Un autogol per lo Stato. Come accennato, però, misure di questo tipo contribuiscono a modificare le scelte d’acquisto degli italiani. Che, in un momento di incertezza economica e rinnovata prudenza nelle spese, potrebbero davvero decidere di rinviare, ove possibile, l’acquisto. “Un calo del 4% del valore attuale del mercato”, spiegano Crisci e De Stefani Cosentino, “neutralizzerebbe la manovra in termini di minore gettito Iva, Ipt e tassa automobilistica. Ma se il rallentamento fosse superiore (e in termini di valore potrebbe davvero esserlo visto che si penalizzano le macchine più costose, ndr) lo Stato e gli enti locali ci rimetterebbero”. E con essi decine di migliaia di imprese legate alla produzione e alla distribuzione automobilistica. E, a cascata, centinaia di migliaia di lavoratori. “Un bagno di sangue”, secondo i leader delle due associazioni.
Rinnovo del circolante a rischio. “È un provvedimento paradossale”, evidenziano Crisci e de Stefani Cosentino. “Penalizzando le immatricolazioni di auto nuove, quelle che non solo inquinano meno, ma che sono anche più sicure, si rallenta il rinnovo del parco circolante. Un effetto contrario a ciò di cui, invece, ci sarebbe bisogno”. Piuttosto, secondo i due numeri uno sarebbe stato meglio un intervento bonus/malus sulle auto che circolano, non su quelle da immatricolare. “Oltretutto”, sottolineano, “la parte bonus, cioè l’incentivo alle elettriche, avrà ben poco effetto, visto che non vi sono infrastrutture per la ricarica.

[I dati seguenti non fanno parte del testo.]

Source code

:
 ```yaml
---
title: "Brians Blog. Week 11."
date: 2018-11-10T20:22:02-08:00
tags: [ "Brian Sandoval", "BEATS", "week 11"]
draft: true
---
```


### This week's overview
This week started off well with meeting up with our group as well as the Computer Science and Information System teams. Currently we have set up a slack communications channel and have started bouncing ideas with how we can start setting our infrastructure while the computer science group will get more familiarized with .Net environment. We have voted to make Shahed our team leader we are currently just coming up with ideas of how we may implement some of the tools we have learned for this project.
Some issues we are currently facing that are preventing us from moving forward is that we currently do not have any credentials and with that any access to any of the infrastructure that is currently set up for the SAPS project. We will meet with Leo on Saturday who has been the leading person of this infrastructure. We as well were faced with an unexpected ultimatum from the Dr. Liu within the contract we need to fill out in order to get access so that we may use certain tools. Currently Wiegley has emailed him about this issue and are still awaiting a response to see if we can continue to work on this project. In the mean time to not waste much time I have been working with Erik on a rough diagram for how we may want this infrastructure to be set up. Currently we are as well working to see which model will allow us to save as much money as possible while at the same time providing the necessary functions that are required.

Quante cose buone, invece, si potrebbero fare se si destinassero 300 milioni all’anno proprio alle infrastrutture?” Infine la stoccata. “Quando si interviene su un settore importante, dal punto di vista economico e fiscale, come quello dell’auto”, concludono Crisci e De Stefani Cosentino, “sarebbe bene sentire chi quel settore lo conosce e ne comprende le dinamiche”.